Now, don’t misunderstand me I think that being politically correct is fine – providing it doesn’t go too extremes. Extremes of any kind are not healthy. The reason I say this is because it causes us to get too carried away with finding euphemisms. And sometimes the euphemisms themselves fail to accurately portray reality.
And to be quite honest, I find most political correctness to be pretentious and superficial. It’s just going through the motions for show.
For example, there are couple of homeless persons I know who don’t want to be referred to as homeless. They want to be known as "houseless." A few others want to be known as "residentially challenged." Both phrases belie the reality of the homeless condition.
According to the dictionary, one definition for the word "home" is,
Housing that someone is living in
On the other hand, the definition for the word "house" is,
A building in which something is sheltered or located
I don’t know how many people own the building in which they live. But I do know that there are quite a number of folks who rent either, the building in which they live, or a part of the building in which they live. Renters therefore would be considered "houseless."

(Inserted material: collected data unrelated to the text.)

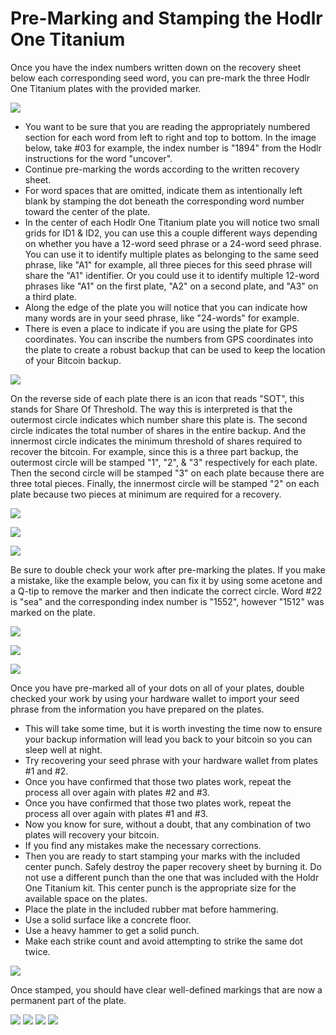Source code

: # Pre-Marking and Stamping the Hodlr One Titanium
Once you have the index numbers written down on the recovery sheet below each corresponding seed word, you can pre-mark the three Hodlr One Titanium plates with the provided marker. 

![](assets/hodlr_14.jpg)

- You want to be sure that you are reading the appropriately numbered section for each word from left to right and top to bottom. In the image below, take #03 for example, the index number is "1894" from the Hodlr instructions for the word "uncover". 
- Continue pre-marking the words according to the written recovery sheet.
- For word spaces that are omitted, indicate them as intentionally left blank by stamping the dot beneath the corresponding word number toward the center of the plate. 
- In the center of each Hodlr One Titanium plate you will notice two small grids for ID1 & ID2, you can use this a couple different ways depending on whether you have a 12-word seed phrase or a 24-word seed phrase. You can use it to identify multiple plates as belonging to the same seed phrase, like "A1" for example, all three pieces for this seed phrase will share the "A1" identifier. Or you could use it to identify multiple 12-word phrases like "A1" on the first plate, "A2" on a second plate, and "A3" on a third plate. 
- Along the edge of the plate you will notice that you can indicate how many words are in your seed phrase, like "24-words" for example. 
- There is even a place to indicate if you are using the plate for GPS coordinates. You can inscribe the numbers from GPS coordinates into the plate to create a robust backup that can be used to keep the location of your Bitcoin backup. 

![](assets/hodlr_15.jpg)

On the reverse side of each plate there is an icon that reads "SOT", this stands for Share Of Threshold. The way this is interpreted is that the outermost circle indicates which number share this plate is. The second circle indicates the total number of shares in the entire backup. And the innermost circle indicates the minimum threshold of shares required to recover the bitcoin. For example, since this is a three part backup, the outermost circle will be stamped "1", "2", & "3" respectively for each plate. Then the second circle will be stamped "3" on each plate because there are three total pieces. Finally, the innermost circle will be stamped "2" on each plate because two pieces at minimum are required for a recovery.

![](assets/hodlr_16.jpg)

![](assets/hodlr_17.jpg)

![](assets/hodlr_18.jpg)

Be sure to double check your work after pre-marking the plates. If you make a mistake, like the example below, you can fix it by using some acetone and a Q-tip to remove the marker and then indicate the correct circle. Word #22 is "sea" and the corresponding index number is "1552", however "1512" was marked on the plate.

![](assets/hodlr_19.jpg)

![](assets/hodlr_20.jpg)

![](assets/hodlr_21.jpg)

Once you have pre-marked all of your dots on all of your plates, double checked your work by using your hardware wallet to import your seed phrase from the information you have prepared on the plates. 

- This will take some time, but it is worth investing the time now to ensure your backup information will lead you back to your bitcoin so you can sleep well at night.
- Try recovering your seed phrase with your hardware wallet from plates #1 and #2. 
- Once you have confirmed that those two plates work, repeat the process all over again with plates #2 and #3. 
- Once you have confirmed that those two plates work, repeat the process all over again with plates #1 and #3. 
- Now you know for sure, without a doubt, that any combination of two plates will recovery your bitcoin. 
- If you find any mistakes make the necessary corrections.
- Then you are ready to start stamping your marks with the included center punch. Safely destroy the paper recovery sheet by burning it. Do not use a different punch than the one that was included with the Holdr One Titanium kit. This center punch is the appropriate size for the available space on the plates.
- Place the plate in the included rubber mat before hammering. 
- Use a solid surface like a concrete floor.
- Use a heavy hammer to get a solid punch.
- Make each strike count and avoid attempting to strike the same dot twice.

![](assets/hodlr_22.jpg)

Once stamped, you should have clear well-defined markings that are now a permanent part of the plate. 

![](assets/hodlr_24.jpg)
![](assets/hodlr_25.jpg)
![](assets/hodlr_27.jpg)
![](assets/hodlr_28.jpg)

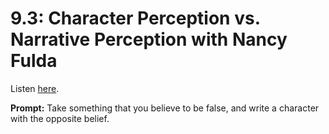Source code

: # 9.3: Character Perception vs. Narrative Perception with Nancy Fulda 

Listen [here](http://www.writingexcuses.com/2014/01/19/writing-excuses-9-3-character-perception-vs-narrative-perception-with-nancy-fulda/). 

**Prompt:** Take something that you believe to be false, and write a character with the opposite belief.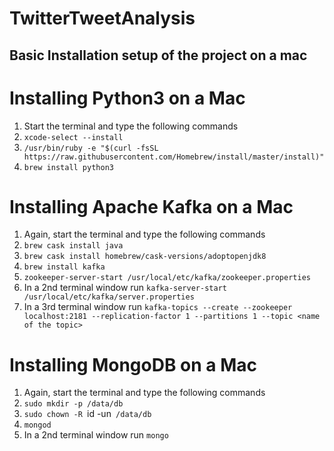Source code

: # TwitterTweetAnalysis

## Basic Installation setup of the project on a mac
# Installing Python3 on a Mac
1. Start the terminal and type the following commands
2. `xcode-select --install`
3. `/usr/bin/ruby -e "$(curl -fsSL https://raw.githubusercontent.com/Homebrew/install/master/install)"`
4. `brew install python3`


# Installing Apache Kafka on a Mac
1. Again, start the terminal and type the following commands
2. `brew cask install java`
3. `brew cask install homebrew/cask-versions/adoptopenjdk8`
4. `brew install kafka`
5. `zookeeper-server-start /usr/local/etc/kafka/zookeeper.properties`
6. In a 2nd terminal window run `kafka-server-start /usr/local/etc/kafka/server.properties`
7. In a 3rd terminal window run `kafka-topics --create --zookeeper localhost:2181 --replication-factor 1 --partitions 1 --topic <name of the topic>`

# Installing MongoDB on a Mac
1. Again, start the terminal and type the following commands
2. `sudo mkdir -p /data/db`
3. `sudo chown -R `id -un` /data/db`
4. `mongod`
5. In a 2nd terminal window run `mongo`
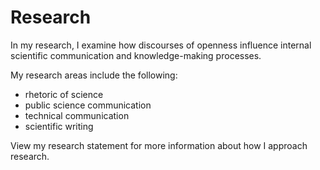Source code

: # Research 

In my research, I examine how discourses of openness influence internal scientific communication and knowledge-making processes.

My research areas include the following: 

* rhetoric of science
* public science communication
* technical communication
* scientific writing

View my research statement for more information about how I approach research. 
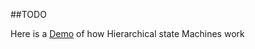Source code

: ##TODO

Here is a [Demo] of how Hierarchical state Machines work

[Demo]:http://jsfiddle.net/filasienof/m53ob1q6/embedded/result/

As for residentially challenged: there are numerous folks who are living in substandard housing but, who are not homeless.
All of that aside however, the whole purpose for being politically correct supposedly is to show or demonstrate a bit of kindness and respect toward others. It is meant to prevent making reference to person or group of persons in a manner that might otherwise be offensive.
What seems odd to me is that even persons who have been convicted of a crime – even those convicted of heinous crimes – are often times afforded some modicum of political correctness. Contrast that with the way so many of the homeless in this nation are treated.
I’ve known so many homeless who have been verbally abused by some of the "find upstanding" members of the community; spoken to as though they were less than human. I myself, during the time I was homeless, had been called names that were quite offensive and derogatory. What’s more is that these are not just isolated incidents. They happen with regular frequency.
And it’s not just the general population of the community which engages in such behavior. Elected leaders are just as guilty – as well as some of a community’s business leaders.
Don’t misunderstand me: I’m not saying that everyone is guilty of such behavior. There are those folks who will speak kindly to a person who just happens to be homeless; who will treat a homeless person with dignity and compassion; who recognize that a homeless person is indeed a person worthy of being shown humane treatment.
As I stated up top – one of the drawbacks of political correctness has to do with euphemisms. Euphemisms are technically "non-offensive" synonyms. However I wonder if by becoming a society driven by euphemisms and synonyms we haven’t created our own barriers to providing help to our nation’s homeless?
We use such words and phrases as: drunkards, drug addicts, lazy bums, derelicts and so on as synonyms for the word homeless – although those words do not apply to every person who is homeless. And because we’ve become so accustomed to those synonyms we’ve actually come to accept our own propaganda as being reality.
Perhaps it’s time we dusted off our dictionaries and begin re-educating ourselves on the true meanings of the words we use to describe the homeless. Perhaps then we’d recognize that there is too much political correctness being spoken but not enough humanity being shown.
Then perhaps we’d have enough of a change of mindset and we’d be able to make headway at helping reduce the numbers of homeless on our city streets.